Given information
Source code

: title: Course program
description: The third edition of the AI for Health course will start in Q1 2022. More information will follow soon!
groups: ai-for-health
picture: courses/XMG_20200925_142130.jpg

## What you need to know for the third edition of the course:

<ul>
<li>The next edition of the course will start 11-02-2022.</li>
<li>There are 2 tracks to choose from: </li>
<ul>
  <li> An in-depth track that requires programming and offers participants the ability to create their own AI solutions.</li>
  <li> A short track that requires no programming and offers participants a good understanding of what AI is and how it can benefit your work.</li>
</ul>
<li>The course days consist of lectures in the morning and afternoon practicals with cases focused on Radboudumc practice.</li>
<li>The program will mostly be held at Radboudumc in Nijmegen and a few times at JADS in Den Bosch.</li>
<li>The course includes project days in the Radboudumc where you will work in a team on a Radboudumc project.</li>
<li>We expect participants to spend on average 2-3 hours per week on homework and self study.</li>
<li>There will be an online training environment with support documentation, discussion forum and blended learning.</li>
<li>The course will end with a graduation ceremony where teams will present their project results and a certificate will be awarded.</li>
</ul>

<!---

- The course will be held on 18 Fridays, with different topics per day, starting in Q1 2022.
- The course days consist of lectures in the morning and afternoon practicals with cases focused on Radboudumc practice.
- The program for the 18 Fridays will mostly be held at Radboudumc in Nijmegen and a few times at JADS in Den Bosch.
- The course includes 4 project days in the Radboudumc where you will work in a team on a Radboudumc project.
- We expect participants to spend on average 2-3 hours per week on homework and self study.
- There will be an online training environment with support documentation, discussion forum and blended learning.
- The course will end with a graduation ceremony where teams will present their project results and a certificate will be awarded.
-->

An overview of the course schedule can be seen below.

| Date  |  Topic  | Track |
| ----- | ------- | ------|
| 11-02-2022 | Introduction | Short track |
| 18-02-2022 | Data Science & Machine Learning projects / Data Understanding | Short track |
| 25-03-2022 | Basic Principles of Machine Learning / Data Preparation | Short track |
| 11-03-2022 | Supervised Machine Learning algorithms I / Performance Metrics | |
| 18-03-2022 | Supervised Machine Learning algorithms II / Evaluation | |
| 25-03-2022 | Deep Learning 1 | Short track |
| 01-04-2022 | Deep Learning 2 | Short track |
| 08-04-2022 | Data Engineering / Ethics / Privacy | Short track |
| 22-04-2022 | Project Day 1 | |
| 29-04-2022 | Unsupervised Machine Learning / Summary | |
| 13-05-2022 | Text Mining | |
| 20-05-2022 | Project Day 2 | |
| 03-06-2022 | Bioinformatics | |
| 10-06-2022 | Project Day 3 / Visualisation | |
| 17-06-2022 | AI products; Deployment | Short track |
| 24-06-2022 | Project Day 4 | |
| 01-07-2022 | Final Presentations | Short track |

Your assignment
Reproduce the listing exactly, leaving nothing out.

Output of the exercise
Source code

: title: Course program
description: The third edition of the AI for Health course will start in Q1 2022. More information will follow soon!
groups: ai-for-health
picture: courses/XMG_20200925_142130.jpg

## What you need to know for the third edition of the course:

<ul>
<li>The next edition of the course will start 11-02-2022.</li>
<li>There are 2 tracks to choose from: </li>
<ul>
  <li> An in-depth track that requires programming and offers participants the ability to create their own AI solutions.</li>
  <li> A short track that requires no programming and offers participants a good understanding of what AI is and how it can benefit your work.</li>
</ul>
<li>The course days consist of lectures in the morning and afternoon practicals with cases focused on Radboudumc practice.</li>
<li>The program will mostly be held at Radboudumc in Nijmegen and a few times at JADS in Den Bosch.</li>
<li>The course includes project days in the Radboudumc where you will work in a team on a Radboudumc project.</li>
<li>We expect participants to spend on average 2-3 hours per week on homework and self study.</li>
<li>There will be an online training environment with support documentation, discussion forum and blended learning.</li>
<li>The course will end with a graduation ceremony where teams will present their project results and a certificate will be awarded.</li>
</ul>

<!---

- The course will be held on 18 Fridays, with different topics per day, starting in Q1 2022.
- The course days consist of lectures in the morning and afternoon practicals with cases focused on Radboudumc practice.
- The program for the 18 Fridays will mostly be held at Radboudumc in Nijmegen and a few times at JADS in Den Bosch.
- The course includes 4 project days in the Radboudumc where you will work in a team on a Radboudumc project.
- We expect participants to spend on average 2-3 hours per week on homework and self study.
- There will be an online training environment with support documentation, discussion forum and blended learning.
- The course will end with a graduation ceremony where teams will present their project results and a certificate will be awarded.
-->

An overview of the course schedule can be seen below.

| Date  |  Topic  | Track |
| ----- | ------- | ------|
| 11-02-2022 | Introduction | Short track |
| 18-02-2022 | Data Science & Machine Learning projects / Data Understanding | Short track |
| 25-03-2022 | Basic Principles of Machine Learning / Data Preparation | Short track |
| 11-03-2022 | Supervised Machine Learning algorithms I / Performance Metrics | |
| 18-03-2022 | Supervised Machine Learning algorithms II / Evaluation | |
| 25-03-2022 | Deep Learning 1 | Short track |
| 01-04-2022 | Deep Learning 2 | Short track |
| 08-04-2022 | Data Engineering / Ethics / Privacy | Short track |
| 22-04-2022 | Project Day 1 | |
| 29-04-2022 | Unsupervised Machine Learning / Summary | |
| 13-05-2022 | Text Mining | |
| 20-05-2022 | Project Day 2 | |
| 03-06-2022 | Bioinformatics | |
| 10-06-2022 | Project Day 3 / Visualisation | |
| 17-06-2022 | AI products; Deployment | Short track |
| 24-06-2022 | Project Day 4 | |
| 01-07-2022 | Final Presentations | Short track |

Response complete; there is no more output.